What seems more hurtful to the British fighter is the fact that he sees a steady stream of fighters being released from the UFC after two losses while he still remains under contract.
In a very honest interview with MMAFighting.com, ‘The Outlaw’ talks about some of the guilt he feels at seeing fighters go, being punked by Anthony Johnson after the two had talked at length of a standup war and then having ‘Rumble’ wrestle him for three rounds, plus a lot more.
If your a Dan Hardy fan, or not, the article offers an interesting look into the current mindset of ‘The Outlaw.’
Here’s a few quotes.
“If I ever tweet something that’s not about training or fighting — anything, whether it’s about a movie I’ve seen or I’m out on the [Las Vegas] strip and see something funny and send a picture of it — I’ll always get some jackass tweet back, ‘Oh, don’t you think you should be working on your wrestling?’” he says. “Every. Time. That really winds me up… ”
“I got in there just expecting this blaze of glory,” he says. All the way through training camp he’d exchanged emails and direct messages on Twitter with Johnson, both of them talking about what a slugfest their fight would be, how they’d steal the show in Seattle. But Johnson was the superior wrestler, and he knew it. Why trade bombs with Hardy if you didn’t have to? And why not let him think he was walking into a kickboxing match, since that would only make him easier to take down.
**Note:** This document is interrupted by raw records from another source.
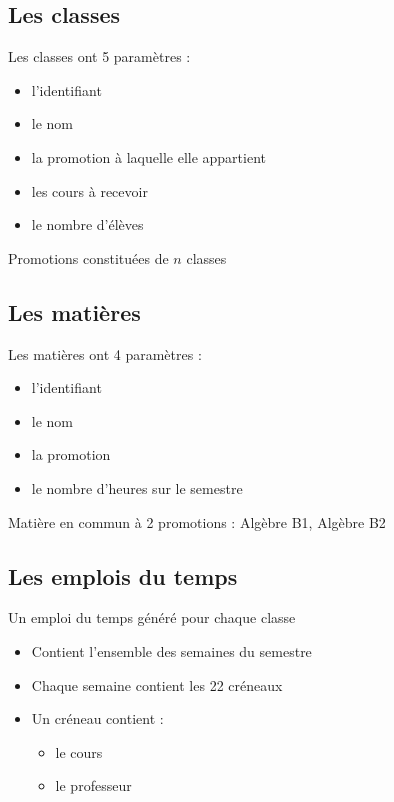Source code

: \documentclass{beamer}
\begin{document}
\subsection{Les classes}
\begin{frame}
Les classes ont 5 paramètres : 
\begin{itemize}
\item l'identifiant
\item le nom
\item la promotion à laquelle elle appartient
\item les cours à recevoir
\item le nombre d'élèves\\
\end{itemize}
\vspace{\baselineskip}
Promotions constituées de $n$ classes
\end{frame}

\subsection{Les matières}
\begin{frame}
Les matières ont 4 paramètres : 
\begin{itemize}
\item l'identifiant
\item le nom
\item la promotion
\item le nombre d'heures sur le semestre\\
\end{itemize}
\vspace{\baselineskip}
Matière en commun à 2 promotions : Algèbre B1, Algèbre B2\\ 
\end{frame}

\subsection{Les emplois du temps}
\begin {frame}
Un emploi du temps généré pour chaque classe\\

\begin{itemize}
\item Contient l'ensemble des semaines du semestre
\item Chaque semaine contient les 22 créneaux
\item Un créneau contient : 
\begin {itemize}
\item le cours
\item le professeur
\end{itemize}
\end{itemize}
\end{frame}
\end{document}
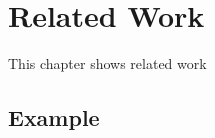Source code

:\chapter{Related Work}
\label{cap:Related Work}



This chapter shows related work

\section{Example}
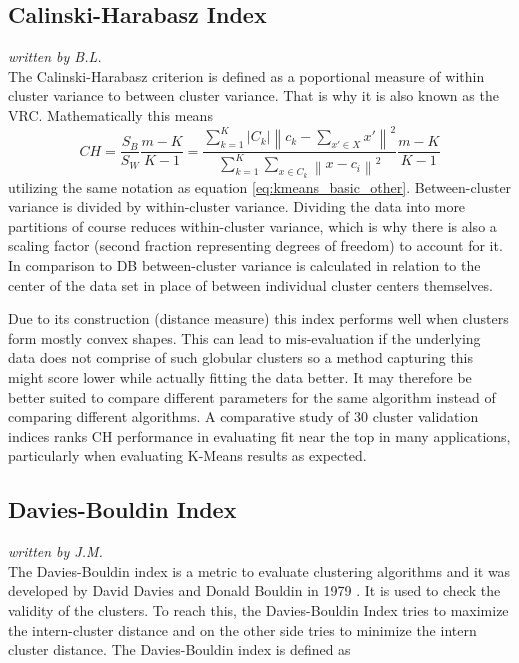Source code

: \subsection{Calinski-Harabasz Index}
\textit{written by B.L.}\\

The Calinski-Harabasz criterion \cite{calinski1974dendrite} is defined as a poportional measure of within cluster variance to between cluster variance. That is why it is also known as the \gls{VRC}. Mathematically this means
\begin{equation}
        CH = \frac{S_{B}}{S_{W}}\frac{m-K}{K-1} = \frac{\sum_{k=1}^{K} \left | C_{k} \right | \left \| c_{k} - \sum_{x' \in X}^{} x' \right \|^{2}}{\sum_{k=1}^{K}\sum_{x \in C_{k}}^{} \left \| x - c_{i} \right \|^{2}} \frac{m-K}{K-1}
\end{equation}
utilizing the same notation as equation \ref{eq:kmeans_basic_other}. Between-cluster variance is divided by within-cluster variance. Dividing the data into more partitions of course reduces within-cluster variance, which is why there is also a scaling factor (second fraction representing degrees of freedom) to account for it. In comparison to \gls{DB} between-cluster variance is calculated in relation to the center of the data set in place of between individual cluster centers themselves. 

Due to its construction (distance measure) this index performs well when clusters form mostly convex shapes. This can lead to mis-evaluation if the underlying data does not comprise of such globular clusters so a method capturing this might score lower while actually fitting the data better. It may therefore be better suited to compare different parameters for the same algorithm instead of comparing different algorithms. A comparative study of 30 cluster validation indices \cite{arbelaitz2013extensive} ranks \gls{CH} performance in evaluating fit near the top in many applications, particularly when evaluating K-Means results as expected.
    
\subsection{Davies-Bouldin Index}
\textit{written by J.M.}\\

The Davies-Bouldin index is a metric to evaluate clustering algorithms and it was developed by David Davies and Donald Bouldin in 1979 \cite{davies1979cluster}. 
It is used to check the validity of the clusters. To reach this, the Davies-Bouldin Index tries to maximize the intern-cluster distance 
and on the other side tries to minimize the intern cluster distance. 
The Davies-Bouldin index is defined as 
	
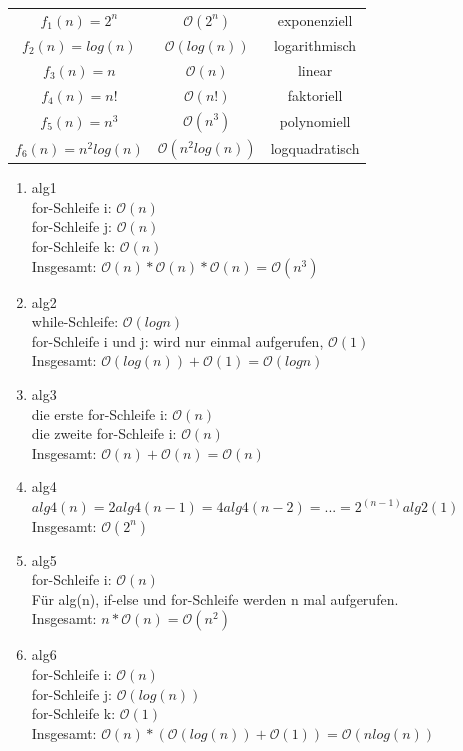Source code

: \documentclass[12pt]{scrartcl}
\begin{document}
\begin{enumerate}
  \begin{center}
    \begin{tabular}{ |c|c|c| } 
     \hline
     $f_1(n) = 2^n$ & $\mathcal{O}(2^n)$ & exponenziell \\ 
     $f_2(n) = log(n)$ & $\mathcal{O}(log(n))$ & logarithmisch \\ 
     $f_3(n) = n$ & $\mathcal{O}(n)$ & linear \\ 
     $f_4(n) = n!$ & $\mathcal{O}(n!)$ & faktoriell \\ 
     $f_5(n) = n^3$ & $\mathcal{O}(n^3)$ & polynomiell \\ 
     $f_6(n) = n^2log(n)$ & $\mathcal{O}(n^2log(n))$ & logquadratisch \\ 
     \hline
    \end{tabular}
    \end{center}
\end{enumerate}

\begin{enumerate}
  \item alg1\\
    for-Schleife i: $\mathcal{O}(n)$\\
    for-Schleife j: $\mathcal{O}(n)$\\
    for-Schleife k: $\mathcal{O}(n)$\\
    Insgesamt: $\mathcal{O}(n)*\mathcal{O}(n)*\mathcal{O}(n) = \mathcal{O}(n^3)$
    \item alg2\\
    while-Schleife: $\mathcal{O}(log{}n)$\\
    for-Schleife i und j: wird nur einmal aufgerufen, $\mathcal{O}(1)$\\
    Insgesamt: $\mathcal{O}(log(n)) + \mathcal{O}(1) = \mathcal{O}(log{n})$
    \item alg3\\
    die erste for-Schleife i: $\mathcal{O}(n)$\\
    die zweite for-Schleife i: $\mathcal{O}(n)$\\
    Insgesamt: $\mathcal{O}(n) + \mathcal{O}(n) = \mathcal{O}(n)$
    \item alg4\\
    $alg4(n) = 2alg4(n-1) = 4alg4(n-2) = ... = 2^{(n-1)}alg2(1)$\\
    Insgesamt: $\mathcal{O}(2^n)$
    \item alg5\\
    for-Schleife i: $\mathcal{O}(n)$\\
    Für alg(n), if-else und for-Schleife werden n mal aufgerufen.\\
    Insgesamt: $n*\mathcal{O}(n) = \mathcal{O}(n^2)$
    \item alg6\\
    for-Schleife i: $\mathcal{O}(n)$\\
    for-Schleife j: $\mathcal{O}(log(n))$\\
    for-Schleife k: $\mathcal{O}(1)$\\
    Insgesamt: $\mathcal{O}(n)*(\mathcal{O}(log(n)) + \mathcal{O}(1)) = \mathcal{O}(nlog(n))$
\end{enumerate}
\end{document}
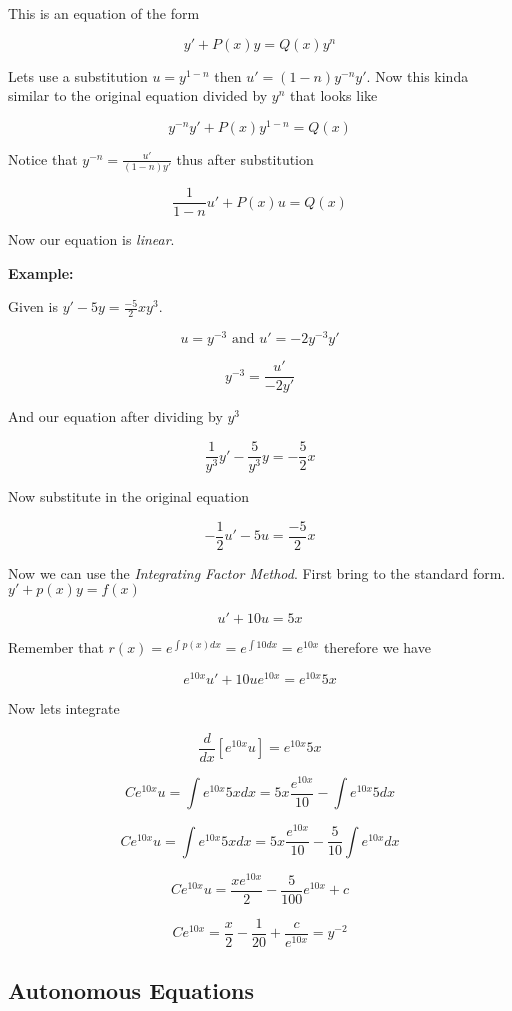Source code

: This is an equation of the form 

\[
y' + P(x)y = Q(x)y^n
\]

Lets use a substitution \(u = y^{1 - n}\) then \(u' = (1 - n)y^{-n} y'\). Now this kinda similar to the original equation
divided by \(y^n\) that looks like

\[
y^{-n}y' + P(x)y^{1 -n} = Q(x)
\]

Notice that \(y^{-n} = \frac{u'}{(1-n)y'}\) thus after substitution

\[
\frac{1}{1 - n}u' + P(x)u = Q(x)
\]

Now our equation is \emph{linear}.
\vspace{\baselineskip}

\textbf{Example: }
\vspace{\baselineskip}

Given is \(y' -5y = \frac{-5}{2}xy^3\).

\[
u = y^{-3}  \text{ and } u' = -2y^{-3}y'
\]

\[
y^{-3} = \frac{u'}{-2y'}
\]

And our equation after dividing by \(y^{3}\)

\[
\frac{1}{y^3}y' - \frac{5}{y^3}y = -\frac{5}{2}x 
\]

Now substitute in the original equation

\[
- \frac{1}{2} u' - 5u = \frac{-5}{2}x
\]

Now we can use the \emph{Integrating Factor Method}. First bring to the standard form.
\(y' + p(x)y = f(x)\)

\[
  u' + 10u = 5x 
\]

Remember that \(r(x) = e^{\int p(x)dx} = e^{\int 10 dx} = e^{10x}\) therefore we have

\[
e^{10x}u' + 10ue^{10x} = e^{10x}5x
\]

Now lets integrate

\[
\frac{d}{dx} \left[e^{10x}u\right] = e^{10x}5x
\]

\[
Ce^{10x}u = \int e^{10x} 5x dx = 5x \frac{e^{10x}}{10} - \int e^{10x}5dx
\]

\[
Ce^{10x}u = \int e^{10x} 5x dx = 5x \frac{e^{10x}}{10} - \frac{5}{10}\int e^{10x}dx
\]

\[
Ce^{10x}u = \frac{xe^{10x}}{2} - \frac{5}{100} e^{10x} + c
\]

\[
    Ce^{10x} = \frac{x}{2} - \frac{1}{20} + \frac{c}{e^{10x}} = y^{-2}
\]


\subsection{Autonomous Equations}

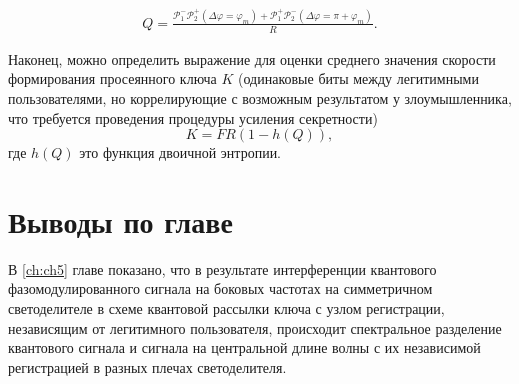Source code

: \begin{align}
    Q=\frac{\mathcal{P}_{1}^{-}\mathcal{P}_{2}^{+}(\Delta\varphi=\varphi_m)+\mathcal{P}_{1}^{+}\mathcal{P}_{2}^{-}(\Delta\varphi=\pi+\varphi_m)}{R}.
\end{align}


Наконец, можно определить выражение для оценки среднего значения скорости формирования просеянного ключа $K$ (одинаковые биты между легитимными пользователями, но коррелирующие с возможным результатом у злоумышленника, что требуется проведения процедуры усиления секретности)
\begin{equation}
    K=FR(1-h(Q)),
\end{equation}
где $h(Q)$ это функция двоичной энтропии. 

\pagebreak

\section{Выводы по главе} \label{ch:ch5/sec8}


В \ref{ch:ch5} главе показано, что в результате интерференции квантового фазомодулированного сигнала на боковых частотах на симметричном светоделителе в схеме квантовой рассылки ключа с узлом регистрации, независящим от легитимного пользователя, происходит спектральное разделение квантового сигнала и сигнала на центральной длине волны с их независимой регистрацией в разных плечах светоделителя. 

\pagebreak
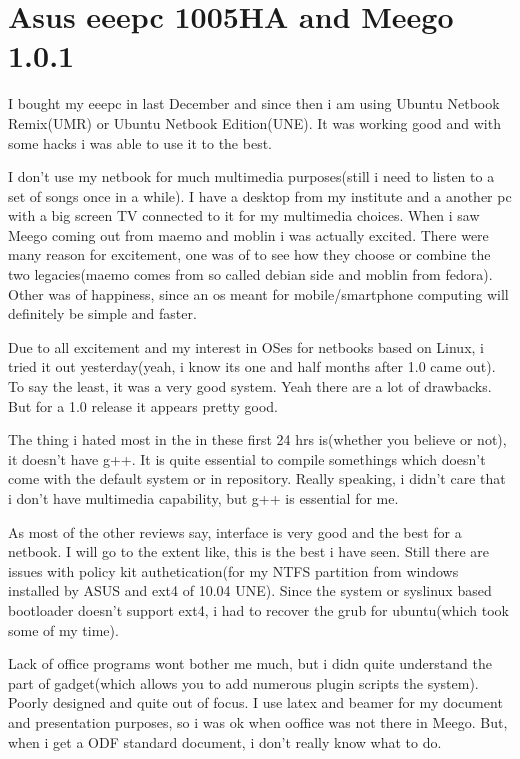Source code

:\section*{Asus eeepc 1005HA and Meego 1.0.1}
\vskip 2pt

I bought my eeepc in last December and since then i am using Ubuntu Netbook Remix(UMR) or Ubuntu Netbook Edition(UNE). It was working good and with some hacks i was able to use it to the best.

I don’t use my netbook for much multimedia purposes(still i need to listen to a set of songs once in a while). I have a desktop from my institute and a another pc with a big screen TV connected to it for my multimedia choices. When i saw Meego coming out from maemo and moblin i was actually excited. There were many reason for excitement, one was of to see how they choose or combine the two legacies(maemo comes from so called debian side and moblin from fedora). Other was of happiness, since an os meant for mobile/smartphone computing will definitely be simple and faster.

Due to all excitement and my interest in OSes for netbooks based on Linux, i tried it out yesterday(yeah, i know its one and half months after 1.0 came out). To say the least, it was a very good system. Yeah there are a lot of drawbacks. But for a 1.0 release it appears pretty good.

The thing i hated most in the in these first 24 hrs is(whether you believe or not), it doesn’t have g++. It is quite essential to compile somethings which doesn’t come with the default system or in repository. Really speaking, i didn’t care that i don’t have multimedia capability, but g++ is essential for me.

As most of the other reviews say, interface is very good and the best for a netbook. I will go to the extent like, this is the best i have seen. Still there are issues with policy kit authetication(for my NTFS partition from windows installed by ASUS and ext4 of 10.04 UNE). Since the system or syslinux based bootloader doesn’t support ext4, i had to recover the grub for ubuntu(which took some of my time).

Lack of office programs wont bother me much, but i didn quite understand the part of gadget(which allows you to add numerous plugin scripts the system). Poorly designed and quite out of focus. I use latex and beamer for my document and presentation purposes, so i was ok when ooffice was not there in Meego. But, when i get a ODF standard document, i don’t really know what to do.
“He punked me,” Hardy says. “And he punked me good.”
After three rounds of far more wrestling than slugging, an exhausted Hardy sat back in his corner and let the disappointment wash over him. He didn’t need to wait and hear how the judges had scored it. Nobody did. Three in a row, he thought. That ought to do it. When he looked up, there was Johnson strolling over to him like a kid who’d just cheated his best friend out of his lunch money.
“He came over to me right after the fight was over and he hugged me and said, ‘I’m sorry, man. I love you like a brother.’ And I thought, dammit, he punked me. He knew he was going to do it all the way through training camp. He properly played me.”
What’s worse, he couldn’t even really stay mad at Johnson afterward. If anybody understood that desperate need for a win — a desire so strong you’d spend weeks lying just to get it — it was Hardy.
“[Johnson] did the calculated thing. Whether you agree with it or not, he felt like he needed a win and that was the smartest way to get it. I know he got a lot of [expletive] for it, but he got the win and now he’s progressing, in a good place in his career. And me? Not so much.”